Friday, April 27th, 2012

Last year one commander who remains loyal to Dostum was offered $11m

August 17, 2010 by admin  
Filed under Entertainment

Last year, one commander (who remains loyal to Dostum) was offered $11m (pounds 7m) to capitulate.Still another theory is that General Malik is fighting a blood feud in the classic Afghan style. His family used to be headed by his brother, Rasool Palhawn, who rose to prominence as General Dostum’s deputy. Last June, Mr Rasool was mysteriously assassinated by his bodyguard – on the orders, some say, of General Dostum himself. Although his father, like General Dostum is an Uzbek, his mother is a Pashtun, the same ethnic minority as the Taliban. On the fall of Kabul last September, the Taliban strung him up from a lamppost.The routing of General Dostum has implications for the whole of central Asia. Mazar’s population is already to swollen to many times its normal size by refugees from all over the country – some of them covert Taliban sympathisers, although many are not. The arrival of the fundamentalists, Western aid workers fear, could drive hundreds of thousands of refugees north across the borders of the central Asian republics.The great worry is that sectarian warfare could spread.
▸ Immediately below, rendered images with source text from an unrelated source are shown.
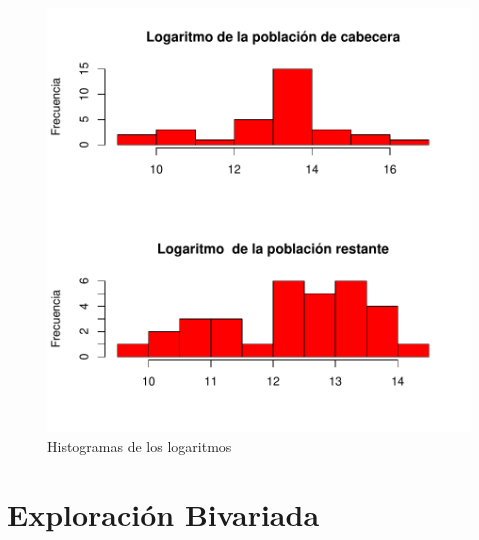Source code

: \documentclass{article}
\begin{document}
\begin{figure}[h]
\centering
\includegraphics{ProyectoFinal-graficosSesgo}
\caption{Histogramas de los logaritmos}
\label{histogramasLog}
\end{figure}

\clearpage

\section{Exploración Bivariada}
\end{document}
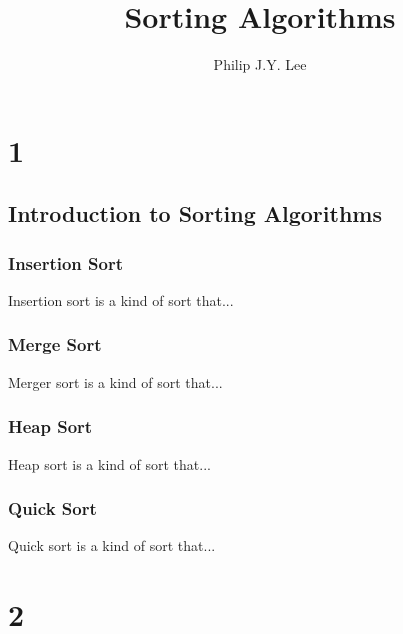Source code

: \documentclass{report}
\begin{document}
\title{Sorting Algorithms}
\author{Philip J.Y. Lee}
\maketitle

\chapter{1}
\section{Introduction to Sorting Algorithms}
\subsection{Insertion Sort}
Insertion sort is a kind of sort that...
\subsection{Merge Sort}
Merger sort is a kind of sort that...
\subsection{Heap Sort}
Heap sort is a kind of sort that...
\subsection{Quick Sort}
Quick sort is a kind of sort that...

\chapter{2}
\end{document}
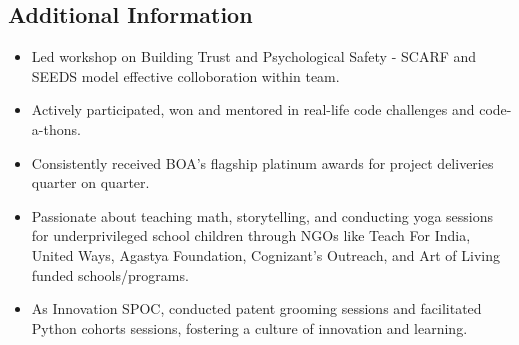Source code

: \subsection*{\color{CarianBlue} \Large Additional Information \crulefill{1pt}}

\begin{itemize}[leftmargin=1em,noitemsep]
    \item Led workshop on Building Trust and Psychological Safety - SCARF and SEEDS model effective colloboration within team.
    \item Actively participated, won and mentored in real-life code challenges and code-a-thons.
    \item Consistently received BOA's flagship platinum awards for project deliveries quarter on quarter.
    \item Passionate about teaching math, storytelling, and conducting yoga sessions for underprivileged school children through NGOs like Teach For India, United Ways, Agastya Foundation, Cognizant's Outreach, and Art of Living funded schools/programs.
    \item As Innovation SPOC, conducted patent grooming sessions and facilitated Python cohorts sessions, fostering a culture of innovation and learning.
\end{itemize}


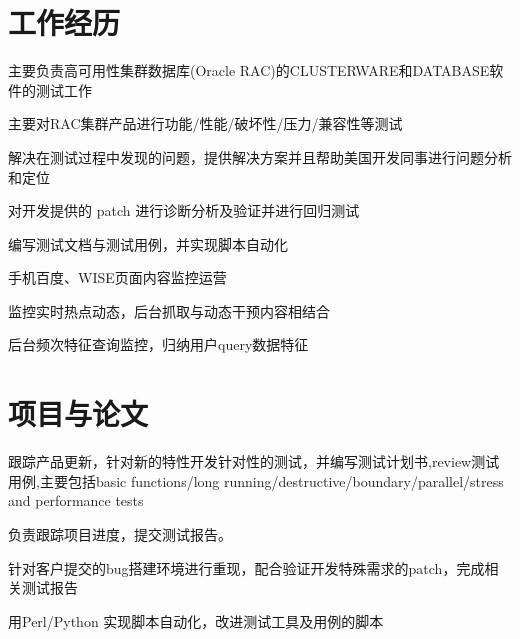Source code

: \documentclass[]{deedy-resume-openfont}
\begin{document}
\begin{minipage}[t]{0.73\textwidth} 


\section{工作经历}
\sectionsep
{}
\vspace{\topsep}
\begin{tightemize}
    \item 主要负责高可⽤性集群数据库(Oracle RAC)的CLUSTERWARE和DATABASE软件的测试工作
    \item 主要对RAC集群产品进行功能/性能/破坏性/压力/兼容性等测试
    \item 解决在测试过程中发现的问题，提供解决⽅案并且帮助美国开发同事进行问题分析和定位
    \item 对开发提供的 patch 进⾏诊断分析及验证并进⾏回归测试
    \item 编写测试文档与测试用例，并实现脚本自动化
\end{tightemize}
\sectionsep

\begin{tightemize}
\item ⼿机百度、WISE⻚面内容监控运营
\item 监控实时热点动态，后台抓取与动态⼲预内容相结合
\item 后台频次特征查询监控，归纳用户query数据特征
\end{tightemize}
\sectionsep


\section{项目与论文}
\sectionsep
{}
\begin{tightemize}
    \item 跟踪产品更新，针对新的特性开发针对性的测试，并编写测试计划书,review测试⽤例,主要包括basic functions/long running/destructive/boundary/parallel/stress and performance tests
    \item 负责跟踪项⽬进度，提交测试报告。
    \item 针对客户提交的bug搭建环境进⾏重现，配合验证开发特殊需求的patch，完成相关测试报告
    \item ⽤Perl/Python 实现脚本⾃动化，改进测试⼯具及用例的脚本
    \end{tightemize}
\sectionsep


\end{minipage}
\end{document}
Tajikistan, which is only now emerging from a five-year civil war of its own, is seen as being particularly vulnerable.General Dostum isn’t finished yet, however. Mazar is still calm; he possesses a considerable number of tanks and fighters, and has been kept well supplied over the winter months by Russia, Iran and Uzbekistan, all of which are anxious to prevent Taliban’s success.General Dostum’s current whereabouts are unknown. In a statement from Kandahar, the Taliban headquarters, Mullah Moham-med, the movement’s reclusive leader, said that anyone surrendering voluntarily would be spared by the regime.But he said: “Those forced to surrender by the Taliban will face Islam courts.” No one in Mazar has forgotten what this meant for Mohammed Najibullah, the former Afghan president. This leaves his troops on the far western front hopelessly isolated; their defeat, which according to some reports is already a fact, would allow the Taliban to begin the final advance on Mazar, the key to the remaining third of the country not yet under their control.Unlike the eastern front, the terrain the Taliban must cross is almost perfectly flat and an easy prospect for any mechanised army They are already scenting victory.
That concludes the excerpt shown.